かつ、この情報は「市町村長、登記官その他の公務員が職務上作成した情報」でなければいけない。
基本的には、戸籍が該当し、その他には法定相続情報一覧図も挙げることができる。
さらに所有権の移転登記にあっては「所有権を取得したことを証する情報」も必要となる。
2.登記原因証明情報(遺産分割協議に基づく)
(1)相続関係を証する情報
- 登記名義人が死亡したことを証する情報
- 被相続人の相続関係を証する情報
- 相続人の資格を証する情報
(被相続人が死亡した時点において相続人が生存していたことを証明する。) - (その他、相続放棄・特別受益・相続分譲渡などがあった場合には、それらを証する情報)
戸籍一式など。
(2)所有権を取得したことを証する情報
- 遺産分割協議書
- 上記協議書に相続人が押印した印鑑について印鑑証明書
遺産分割協議書において所有権を取得したとされる相続人と、申請人の同一性については、「相続人の資格を証する情報」と「印鑑証明書」において氏名・生年月日が一致すればOKとされている。
(たとえば「本籍」=「住所」を、住民票の写しなどで繋げる必要はない。)
(参照:昭和43年3月28日民三114号課長回答)
(そう考えると、住民票の写しを添付するときに本籍に関する記載は必須でないということか?)
(3)印鑑証明書について
別記事を参照のこと。
3.住所証明情報
(1)所有権登記名義人と被相続人の同一性を証する書面
ときに悩みの種となるもの。
根拠としては、上記「ハ」よりは「ロ」なんだろか?
(2)新たに登記名義人となる相続人の住所を証する情報
相続人の住民票の写しとか。
4.相続登記と原本還付
(1)原則
不動産登記規則(平成十七年法務省令第十八号)
(添付書面の原本の還付請求)
第五十五条
書面申請をした申請人は、申請書の添付書面(磁気ディスクを除く。)の原本の還付を請求することができる。
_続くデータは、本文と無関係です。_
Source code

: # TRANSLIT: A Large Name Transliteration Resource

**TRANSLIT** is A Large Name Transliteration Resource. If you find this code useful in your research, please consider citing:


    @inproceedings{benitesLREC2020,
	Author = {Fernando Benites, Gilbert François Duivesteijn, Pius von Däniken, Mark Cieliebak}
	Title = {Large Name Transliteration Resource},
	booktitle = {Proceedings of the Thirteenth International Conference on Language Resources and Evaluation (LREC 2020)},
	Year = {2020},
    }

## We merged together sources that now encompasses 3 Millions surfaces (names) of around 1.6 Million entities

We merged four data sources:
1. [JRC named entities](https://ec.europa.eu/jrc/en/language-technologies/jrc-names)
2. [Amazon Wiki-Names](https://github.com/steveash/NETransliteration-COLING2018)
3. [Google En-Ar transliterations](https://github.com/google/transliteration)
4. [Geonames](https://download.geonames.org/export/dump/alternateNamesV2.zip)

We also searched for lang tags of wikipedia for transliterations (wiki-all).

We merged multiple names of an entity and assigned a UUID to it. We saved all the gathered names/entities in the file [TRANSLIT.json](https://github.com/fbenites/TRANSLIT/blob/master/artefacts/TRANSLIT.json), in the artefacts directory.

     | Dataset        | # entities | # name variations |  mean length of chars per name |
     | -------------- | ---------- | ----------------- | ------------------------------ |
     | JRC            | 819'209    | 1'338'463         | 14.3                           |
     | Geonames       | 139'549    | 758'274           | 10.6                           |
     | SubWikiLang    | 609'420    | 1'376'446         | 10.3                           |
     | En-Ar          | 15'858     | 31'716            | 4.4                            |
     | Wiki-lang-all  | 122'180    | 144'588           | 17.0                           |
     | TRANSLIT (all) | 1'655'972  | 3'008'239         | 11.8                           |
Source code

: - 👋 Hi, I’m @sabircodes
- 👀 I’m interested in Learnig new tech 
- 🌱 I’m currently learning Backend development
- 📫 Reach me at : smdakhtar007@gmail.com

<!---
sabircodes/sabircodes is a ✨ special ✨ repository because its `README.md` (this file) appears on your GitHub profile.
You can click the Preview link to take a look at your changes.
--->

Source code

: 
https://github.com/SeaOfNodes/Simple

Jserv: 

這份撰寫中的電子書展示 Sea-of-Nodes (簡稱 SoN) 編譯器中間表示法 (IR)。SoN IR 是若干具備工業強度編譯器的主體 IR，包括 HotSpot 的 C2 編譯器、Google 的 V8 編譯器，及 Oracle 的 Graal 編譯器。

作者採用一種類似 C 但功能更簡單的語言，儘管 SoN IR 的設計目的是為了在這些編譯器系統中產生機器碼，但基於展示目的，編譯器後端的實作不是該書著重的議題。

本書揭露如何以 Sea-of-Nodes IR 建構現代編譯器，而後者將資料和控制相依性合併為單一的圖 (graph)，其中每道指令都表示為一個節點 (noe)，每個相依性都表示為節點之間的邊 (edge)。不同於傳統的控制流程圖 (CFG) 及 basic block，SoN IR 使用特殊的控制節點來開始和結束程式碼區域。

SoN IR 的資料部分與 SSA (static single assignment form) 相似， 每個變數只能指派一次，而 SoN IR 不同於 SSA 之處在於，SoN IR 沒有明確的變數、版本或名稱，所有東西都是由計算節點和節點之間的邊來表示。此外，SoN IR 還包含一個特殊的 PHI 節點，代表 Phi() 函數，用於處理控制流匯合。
ただし、令第十六条【申請情報を記載した書面への記名押印等】第二項、第十八条【代理人の権限を証する情報を記載した書面への記名押印等】第二項若しくは第十九条【承諾を証する情報を記載した書面への記名押印】第二項又はこの省令第四十八条【申請書に印鑑証明書の添付を要しない場合】第三号(第五十条第二項において準用する場合を含む。)若しくは第四十九条【委任状への記名押印等の特例】第二項第三号の印鑑に関する証明書及び当該申請のためにのみ作成された委任状その他の書面については、この限りでない。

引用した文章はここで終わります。